→ ASSIGNMENT:
Your response should consist solely of the lines from the one containing "Figure 5. Illustration" through the final line of the entries, repeated exactly.

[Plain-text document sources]
=== Section Start ===
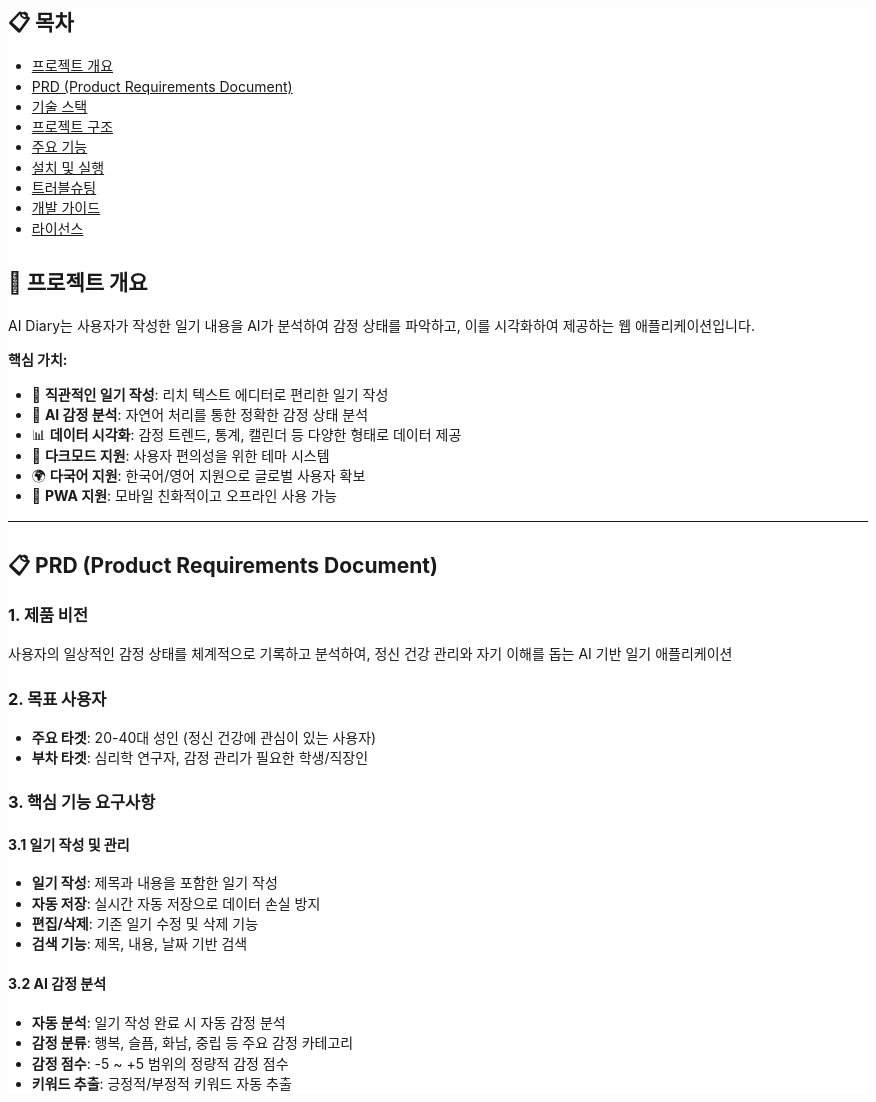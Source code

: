 ## 📋 목차

- [프로젝트 개요](#-프로젝트-개요)
- [PRD (Product Requirements Document)](#-prd-product-requirements-document)
- [기술 스택](#-기술-스택)
- [프로젝트 구조](#-프로젝트-구조)
- [주요 기능](#-주요-기능)
- [설치 및 실행](#-설치-및-실행)
- [트러블슈팅](#-트러블슈팅)
- [개발 가이드](#-개발-가이드)
- [라이선스](#-라이선스)

## 🎯 프로젝트 개요

AI Diary는 사용자가 작성한 일기 내용을 AI가 분석하여 감정 상태를 파악하고, 이를 시각화하여 제공하는 웹 애플리케이션입니다.

**핵심 가치:**

- 📝 **직관적인 일기 작성**: 리치 텍스트 에디터로 편리한 일기 작성
- 🧠 **AI 감정 분석**: 자연어 처리를 통한 정확한 감정 상태 분석
- 📊 **데이터 시각화**: 감정 트렌드, 통계, 캘린더 등 다양한 형태로 데이터 제공
- 🌙 **다크모드 지원**: 사용자 편의성을 위한 테마 시스템
- 🌍 **다국어 지원**: 한국어/영어 지원으로 글로벌 사용자 확보
- 📱 **PWA 지원**: 모바일 친화적이고 오프라인 사용 가능

---

## 📋 PRD (Product Requirements Document)

### 1. 제품 비전

사용자의 일상적인 감정 상태를 체계적으로 기록하고 분석하여, 정신 건강 관리와 자기 이해를 돕는 AI 기반 일기 애플리케이션

### 2. 목표 사용자

- **주요 타겟**: 20-40대 성인 (정신 건강에 관심이 있는 사용자)
- **부차 타겟**: 심리학 연구자, 감정 관리가 필요한 학생/직장인

### 3. 핵심 기능 요구사항

#### 3.1 일기 작성 및 관리

- **일기 작성**: 제목과 내용을 포함한 일기 작성
- **자동 저장**: 실시간 자동 저장으로 데이터 손실 방지
- **편집/삭제**: 기존 일기 수정 및 삭제 기능
- **검색 기능**: 제목, 내용, 날짜 기반 검색

#### 3.2 AI 감정 분석

- **자동 분석**: 일기 작성 완료 시 자동 감정 분석
- **감정 분류**: 행복, 슬픔, 화남, 중립 등 주요 감정 카테고리
- **감정 점수**: -5 ~ +5 범위의 정량적 감정 점수
- **키워드 추출**: 긍정적/부정적 키워드 자동 추출
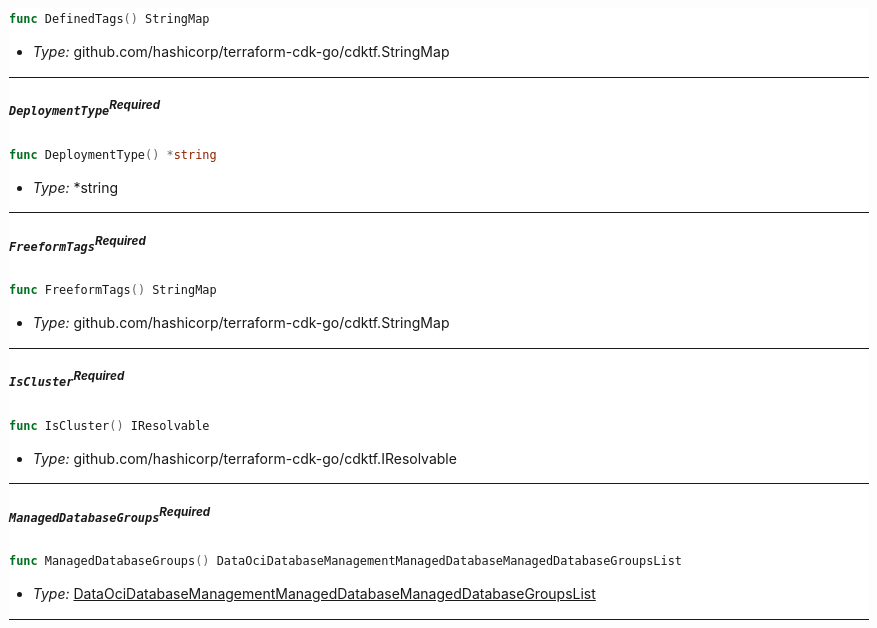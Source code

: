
 ```go
func DefinedTags() StringMap
```

- *Type:* github.com/hashicorp/terraform-cdk-go/cdktf.StringMap

---

##### `DeploymentType`<sup>Required</sup> <a name="DeploymentType" id="rhizo-co-terraform-provider-oci.dataOciDatabaseManagementManagedDatabase.DataOciDatabaseManagementManagedDatabase.property.deploymentType"></a>

```go
func DeploymentType() *string
```

- *Type:* *string

---

##### `FreeformTags`<sup>Required</sup> <a name="FreeformTags" id="rhizo-co-terraform-provider-oci.dataOciDatabaseManagementManagedDatabase.DataOciDatabaseManagementManagedDatabase.property.freeformTags"></a>

```go
func FreeformTags() StringMap
```

- *Type:* github.com/hashicorp/terraform-cdk-go/cdktf.StringMap

---

##### `IsCluster`<sup>Required</sup> <a name="IsCluster" id="rhizo-co-terraform-provider-oci.dataOciDatabaseManagementManagedDatabase.DataOciDatabaseManagementManagedDatabase.property.isCluster"></a>

```go
func IsCluster() IResolvable
```

- *Type:* github.com/hashicorp/terraform-cdk-go/cdktf.IResolvable

---

##### `ManagedDatabaseGroups`<sup>Required</sup> <a name="ManagedDatabaseGroups" id="rhizo-co-terraform-provider-oci.dataOciDatabaseManagementManagedDatabase.DataOciDatabaseManagementManagedDatabase.property.managedDatabaseGroups"></a>

```go
func ManagedDatabaseGroups() DataOciDatabaseManagementManagedDatabaseManagedDatabaseGroupsList
```

- *Type:* <a href="#rhizo-co-terraform-provider-oci.dataOciDatabaseManagementManagedDatabase.DataOciDatabaseManagementManagedDatabaseManagedDatabaseGroupsList">DataOciDatabaseManagementManagedDatabaseManagedDatabaseGroupsList</a>

---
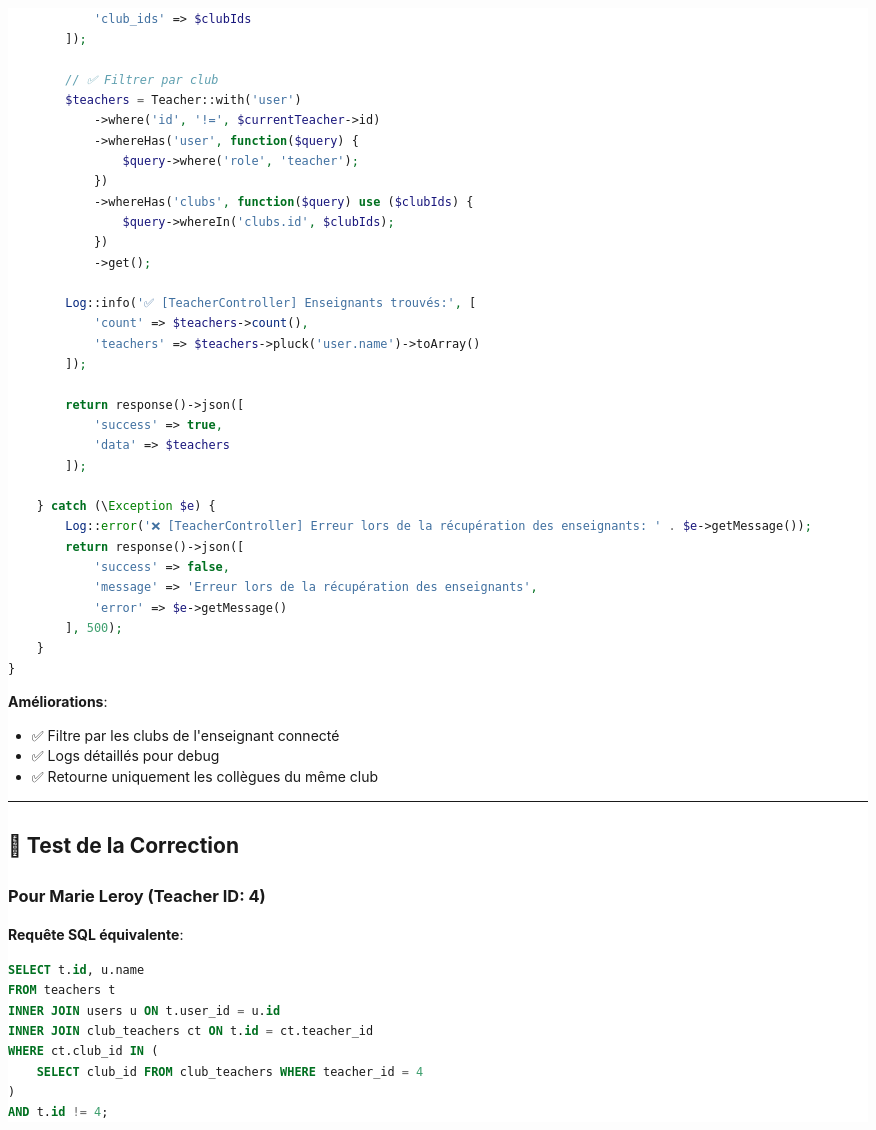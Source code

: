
 ```php
            'club_ids' => $clubIds
        ]);

        // ✅ Filtrer par club
        $teachers = Teacher::with('user')
            ->where('id', '!=', $currentTeacher->id)
            ->whereHas('user', function($query) {
                $query->where('role', 'teacher');
            })
            ->whereHas('clubs', function($query) use ($clubIds) {
                $query->whereIn('clubs.id', $clubIds);
            })
            ->get();

        Log::info('✅ [TeacherController] Enseignants trouvés:', [
            'count' => $teachers->count(),
            'teachers' => $teachers->pluck('user.name')->toArray()
        ]);

        return response()->json([
            'success' => true,
            'data' => $teachers
        ]);

    } catch (\Exception $e) {
        Log::error('❌ [TeacherController] Erreur lors de la récupération des enseignants: ' . $e->getMessage());
        return response()->json([
            'success' => false,
            'message' => 'Erreur lors de la récupération des enseignants',
            'error' => $e->getMessage()
        ], 500);
    }
}
```

**Améliorations**:
- ✅ Filtre par les clubs de l'enseignant connecté
- ✅ Logs détaillés pour debug
- ✅ Retourne uniquement les collègues du même club

---

## 🧪 Test de la Correction

### Pour Marie Leroy (Teacher ID: 4)

**Requête SQL équivalente**:
```sql
SELECT t.id, u.name 
FROM teachers t 
INNER JOIN users u ON t.user_id = u.id 
INNER JOIN club_teachers ct ON t.id = ct.teacher_id 
WHERE ct.club_id IN (
    SELECT club_id FROM club_teachers WHERE teacher_id = 4
) 
AND t.id != 4;
```
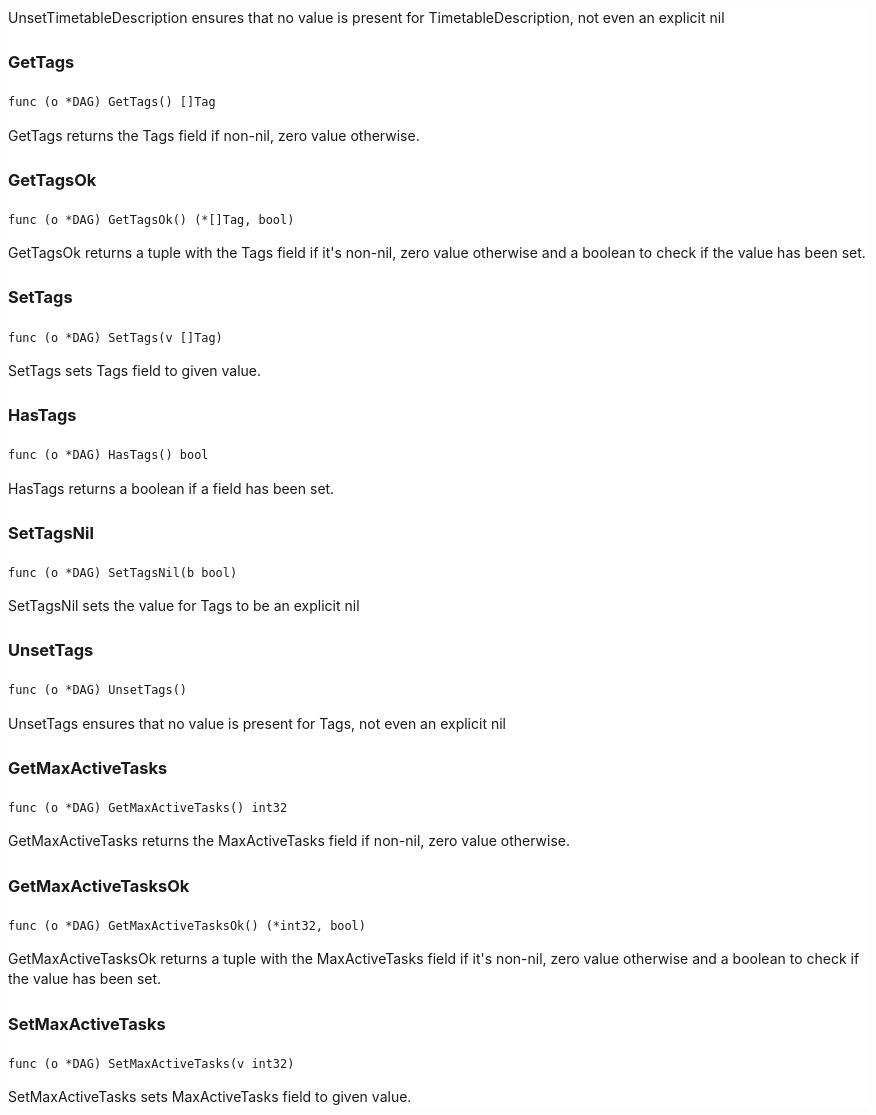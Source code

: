 UnsetTimetableDescription ensures that no value is present for TimetableDescription, not even an explicit nil
### GetTags

`func (o *DAG) GetTags() []Tag`

GetTags returns the Tags field if non-nil, zero value otherwise.

### GetTagsOk

`func (o *DAG) GetTagsOk() (*[]Tag, bool)`

GetTagsOk returns a tuple with the Tags field if it's non-nil, zero value otherwise
and a boolean to check if the value has been set.

### SetTags

`func (o *DAG) SetTags(v []Tag)`

SetTags sets Tags field to given value.

### HasTags

`func (o *DAG) HasTags() bool`

HasTags returns a boolean if a field has been set.

### SetTagsNil

`func (o *DAG) SetTagsNil(b bool)`

 SetTagsNil sets the value for Tags to be an explicit nil

### UnsetTags
`func (o *DAG) UnsetTags()`

UnsetTags ensures that no value is present for Tags, not even an explicit nil
### GetMaxActiveTasks

`func (o *DAG) GetMaxActiveTasks() int32`

GetMaxActiveTasks returns the MaxActiveTasks field if non-nil, zero value otherwise.

### GetMaxActiveTasksOk

`func (o *DAG) GetMaxActiveTasksOk() (*int32, bool)`

GetMaxActiveTasksOk returns a tuple with the MaxActiveTasks field if it's non-nil, zero value otherwise
and a boolean to check if the value has been set.

### SetMaxActiveTasks

`func (o *DAG) SetMaxActiveTasks(v int32)`

SetMaxActiveTasks sets MaxActiveTasks field to given value.
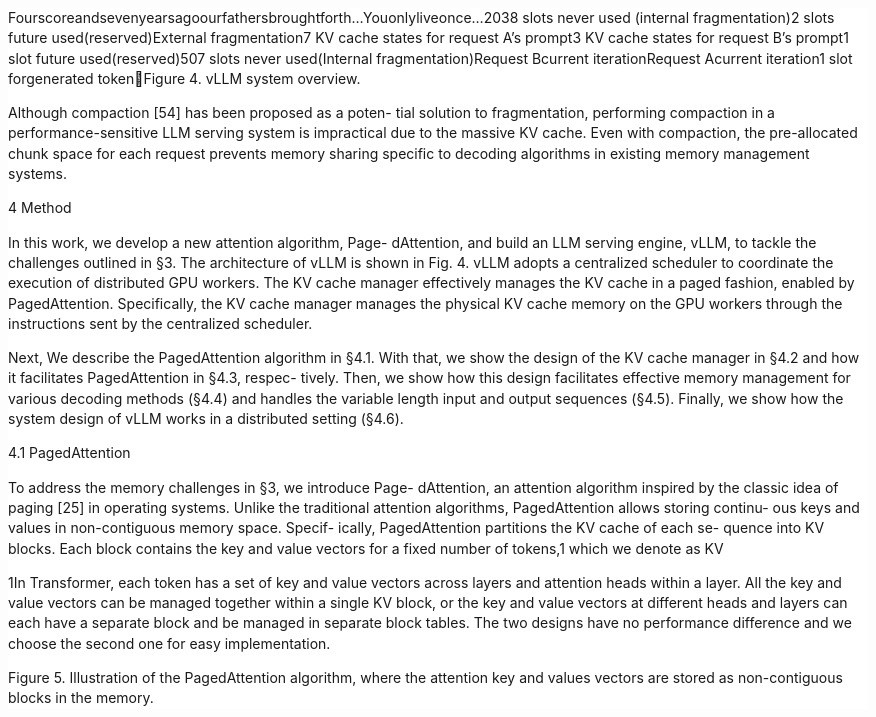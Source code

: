 Fourscoreandsevenyearsagoourfathersbroughtforth<eos><resv>…<resv>Youonlyliveonce<eos><resv>…<resv>2038 slots never used (internal fragmentation)2 slots future used(reserved)External fragmentation7 KV cache states for request A’s prompt3 KV cache states for request B’s prompt1 slot future used(reserved)507 slots never used(Internal fragmentation)Request Bcurrent iterationRequest Acurrent iteration1 slot forgenerated tokenFigure 4. vLLM system overview.

Although compaction [54] has been proposed as a poten-
tial solution to fragmentation, performing compaction in a
performance-sensitive LLM serving system is impractical
due to the massive KV cache. Even with compaction, the
pre-allocated chunk space for each request prevents memory
sharing specific to decoding algorithms in existing memory
management systems.

4 Method

In this work, we develop a new attention algorithm, Page-
dAttention, and build an LLM serving engine, vLLM, to tackle
the challenges outlined in §3. The architecture of vLLM is
shown in Fig. 4. vLLM adopts a centralized scheduler to
coordinate the execution of distributed GPU workers. The
KV cache manager effectively manages the KV cache in a
paged fashion, enabled by PagedAttention. Specifically, the
KV cache manager manages the physical KV cache memory
on the GPU workers through the instructions sent by the
centralized scheduler.

Next, We describe the PagedAttention algorithm in §4.1.
With that, we show the design of the KV cache manager in
§4.2 and how it facilitates PagedAttention in §4.3, respec-
tively. Then, we show how this design facilitates effective
memory management for various decoding methods (§4.4)
and handles the variable length input and output sequences
(§4.5). Finally, we show how the system design of vLLM
works in a distributed setting (§4.6).

4.1 PagedAttention

To address the memory challenges in §3, we introduce Page-
dAttention, an attention algorithm inspired by the classic idea
of paging [25] in operating systems. Unlike the traditional
attention algorithms, PagedAttention allows storing continu-
ous keys and values in non-contiguous memory space. Specif-
ically, PagedAttention partitions the KV cache of each se-
quence into KV blocks. Each block contains the key and value
vectors for a fixed number of tokens,1 which we denote as KV

1In Transformer, each token has a set of key and value vectors across layers
and attention heads within a layer. All the key and value vectors can be
managed together within a single KV block, or the key and value vectors at
different heads and layers can each have a separate block and be managed
in separate block tables. The two designs have no performance difference
and we choose the second one for easy implementation.

Figure 5. Illustration of the PagedAttention algorithm,
where the attention key and values vectors are stored as
non-contiguous blocks in the memory.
=== Section End ===
→ OUTPUT BELOW:
Figure 5. Illustration of the PagedAttention algorithm,
where the attention key and values vectors are stored as
non-contiguous blocks in the memory.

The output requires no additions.